+++ Material for this exercise +++

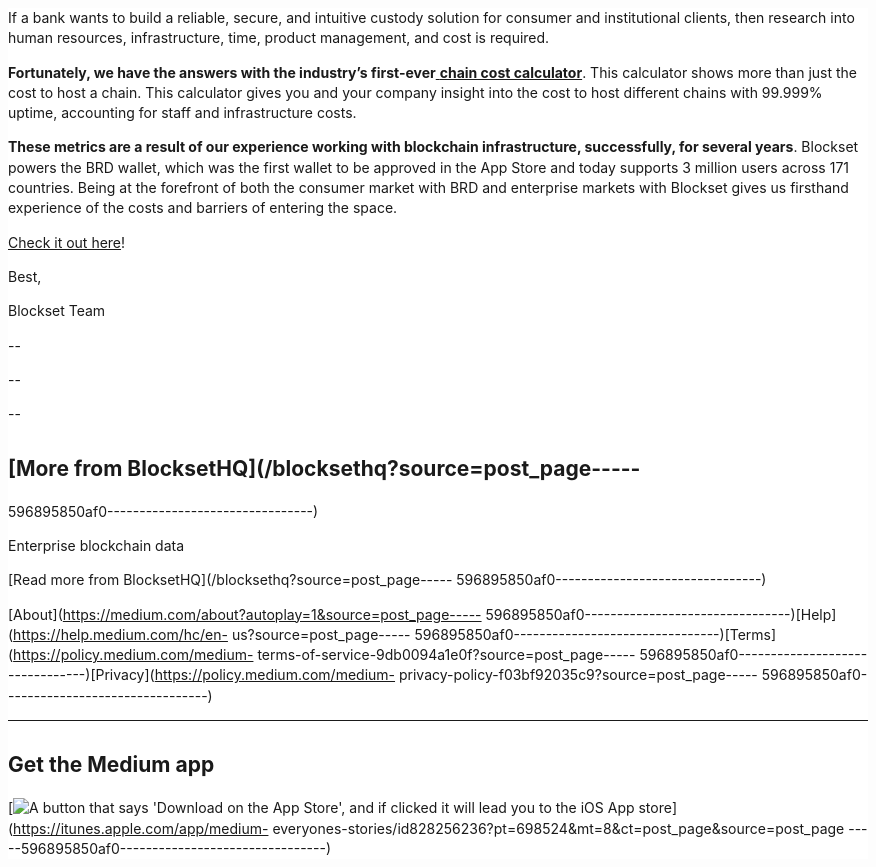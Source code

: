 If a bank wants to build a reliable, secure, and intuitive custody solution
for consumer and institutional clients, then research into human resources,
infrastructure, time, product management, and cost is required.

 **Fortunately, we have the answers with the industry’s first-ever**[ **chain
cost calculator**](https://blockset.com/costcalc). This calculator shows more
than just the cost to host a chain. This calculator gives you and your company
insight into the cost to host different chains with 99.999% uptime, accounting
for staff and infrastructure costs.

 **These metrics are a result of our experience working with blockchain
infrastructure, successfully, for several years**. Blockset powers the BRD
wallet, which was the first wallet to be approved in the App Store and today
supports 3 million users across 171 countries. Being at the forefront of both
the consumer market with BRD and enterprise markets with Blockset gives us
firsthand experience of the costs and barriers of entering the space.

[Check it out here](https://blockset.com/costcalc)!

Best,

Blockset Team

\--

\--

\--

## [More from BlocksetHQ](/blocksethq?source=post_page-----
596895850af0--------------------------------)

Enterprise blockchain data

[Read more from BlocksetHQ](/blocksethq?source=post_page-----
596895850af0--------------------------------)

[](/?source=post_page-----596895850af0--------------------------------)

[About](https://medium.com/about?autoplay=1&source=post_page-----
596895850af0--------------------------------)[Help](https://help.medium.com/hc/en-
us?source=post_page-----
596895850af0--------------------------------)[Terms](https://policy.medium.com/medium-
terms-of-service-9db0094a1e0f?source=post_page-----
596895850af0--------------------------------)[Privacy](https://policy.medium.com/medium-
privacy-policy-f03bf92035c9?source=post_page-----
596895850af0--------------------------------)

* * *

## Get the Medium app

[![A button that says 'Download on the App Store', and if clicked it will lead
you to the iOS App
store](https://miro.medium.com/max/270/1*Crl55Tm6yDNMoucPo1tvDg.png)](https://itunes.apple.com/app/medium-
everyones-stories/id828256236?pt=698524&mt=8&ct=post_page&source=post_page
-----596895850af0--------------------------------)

+++
+++ Material for this exercise +++

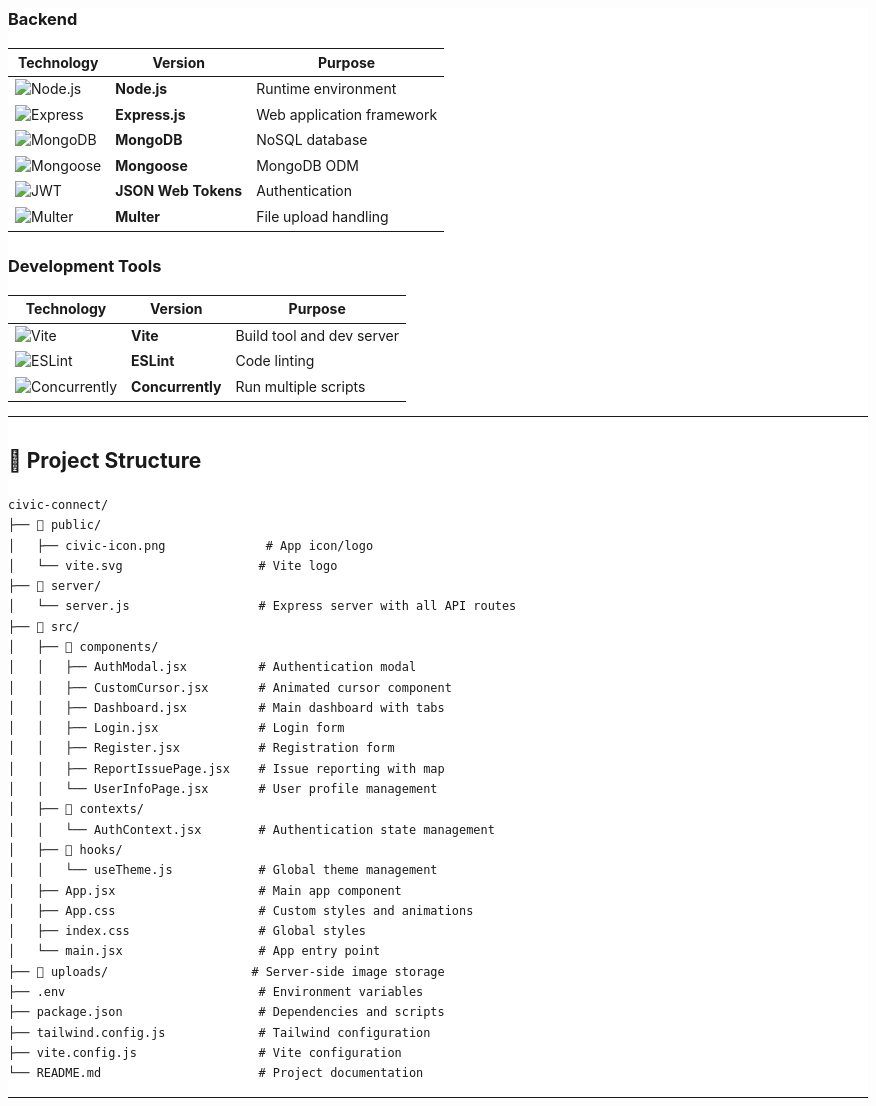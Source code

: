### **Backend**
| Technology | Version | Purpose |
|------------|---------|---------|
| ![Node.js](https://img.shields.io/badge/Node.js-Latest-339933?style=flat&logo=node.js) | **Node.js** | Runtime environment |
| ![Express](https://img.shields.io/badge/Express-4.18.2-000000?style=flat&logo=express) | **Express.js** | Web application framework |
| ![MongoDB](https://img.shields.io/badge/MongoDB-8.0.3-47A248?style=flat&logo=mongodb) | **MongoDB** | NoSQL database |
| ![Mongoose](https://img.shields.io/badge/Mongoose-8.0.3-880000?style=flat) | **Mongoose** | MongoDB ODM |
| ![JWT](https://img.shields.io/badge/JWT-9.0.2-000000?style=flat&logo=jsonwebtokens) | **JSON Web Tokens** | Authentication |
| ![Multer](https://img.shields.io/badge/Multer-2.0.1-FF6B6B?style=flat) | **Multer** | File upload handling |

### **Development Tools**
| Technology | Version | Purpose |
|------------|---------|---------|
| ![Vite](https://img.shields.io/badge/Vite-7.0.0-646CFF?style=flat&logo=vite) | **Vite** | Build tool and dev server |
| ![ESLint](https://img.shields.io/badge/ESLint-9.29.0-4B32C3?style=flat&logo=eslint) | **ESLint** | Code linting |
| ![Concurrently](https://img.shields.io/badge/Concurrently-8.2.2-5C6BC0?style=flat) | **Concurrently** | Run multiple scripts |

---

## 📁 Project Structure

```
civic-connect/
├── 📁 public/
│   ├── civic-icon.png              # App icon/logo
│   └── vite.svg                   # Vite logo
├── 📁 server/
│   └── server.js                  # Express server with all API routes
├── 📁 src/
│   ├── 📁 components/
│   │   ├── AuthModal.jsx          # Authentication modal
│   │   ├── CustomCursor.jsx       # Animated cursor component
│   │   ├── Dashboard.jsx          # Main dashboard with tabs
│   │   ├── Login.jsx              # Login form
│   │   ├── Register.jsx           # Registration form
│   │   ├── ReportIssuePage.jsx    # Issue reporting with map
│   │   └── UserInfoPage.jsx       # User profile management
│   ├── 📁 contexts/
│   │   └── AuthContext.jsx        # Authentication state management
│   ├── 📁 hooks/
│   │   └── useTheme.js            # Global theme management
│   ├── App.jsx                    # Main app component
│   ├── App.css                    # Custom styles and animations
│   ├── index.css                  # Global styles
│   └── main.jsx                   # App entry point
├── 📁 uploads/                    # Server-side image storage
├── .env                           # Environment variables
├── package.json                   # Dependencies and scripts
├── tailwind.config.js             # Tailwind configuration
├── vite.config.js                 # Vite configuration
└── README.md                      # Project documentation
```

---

+++

## Problem to work on
Count the lines in the data where "civic" occurs. Report the number only.

## Exercise result
2